**What is needed**
Pull every line containing the word "branch" from the records.

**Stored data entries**
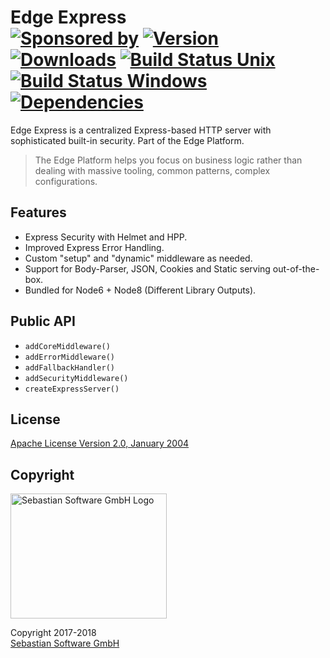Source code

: # Edge Express<br/>[![Sponsored by][sponsor-img]][sponsor] [![Version][npm-version-img]][npm] [![Downloads][npm-downloads-img]][npm] [![Build Status Unix][travis-img]][travis] [![Build Status Windows][appveyor-img]][appveyor] [![Dependencies][deps-img]][deps]

[sponsor-img]: https://img.shields.io/badge/Sponsored%20by-Sebastian%20Software-692446.svg
[sponsor]: https://www.sebastian-software.de
[deps]: https://david-dm.org/sebastian-software/edge-express
[deps-img]: https://david-dm.org/sebastian-software/edge-express.svg
[npm]: https://www.npmjs.com/package/edge-express
[npm-downloads-img]: https://img.shields.io/npm/dm/edge-express.svg
[npm-version-img]: https://img.shields.io/npm/v/edge-express.svg
[travis-img]: https://img.shields.io/travis/sebastian-software/edge-express/master.svg?branch=master&label=unix%20build
[appveyor-img]: https://img.shields.io/appveyor/ci/swernerx/edge-express/master.svg?label=windows%20build
[travis]: https://travis-ci.org/sebastian-software/edge-express
[appveyor]: https://ci.appveyor.com/project/swernerx/edge-express/branch/master

Edge Express is a centralized Express-based HTTP server with sophisticated built-in security. Part of the Edge Platform.

> The Edge Platform helps you focus on business logic rather than dealing with massive tooling, common patterns, complex configurations.

## Features

- Express Security with Helmet and HPP.
- Improved Express Error Handling.
- Custom "setup" and "dynamic" middleware as needed.
- Support for Body-Parser, JSON, Cookies and Static serving out-of-the-box.
- Bundled for Node6 + Node8 (Different Library Outputs).


## Public API

- `addCoreMiddleware()`
- `addErrorMiddleware()`
- `addFallbackHandler()`
- `addSecurityMiddleware()`
- `createExpressServer()`



## License

[Apache License Version 2.0, January 2004](license)


## Copyright

<img src="https://cdn.rawgit.com/sebastian-software/sebastian-software-brand/3d93746f/sebastiansoftware-en.svg" alt="Sebastian Software GmbH Logo" width="250" height="200"/>

Copyright 2017-2018<br/>[Sebastian Software GmbH](http://www.sebastian-software.de)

**Answer area**
[travis-img]: https://img.shields.io/travis/sebastian-software/edge-express/master.svg?branch=master&label=unix%20build
[appveyor]: https://ci.appveyor.com/project/swernerx/edge-express/branch/master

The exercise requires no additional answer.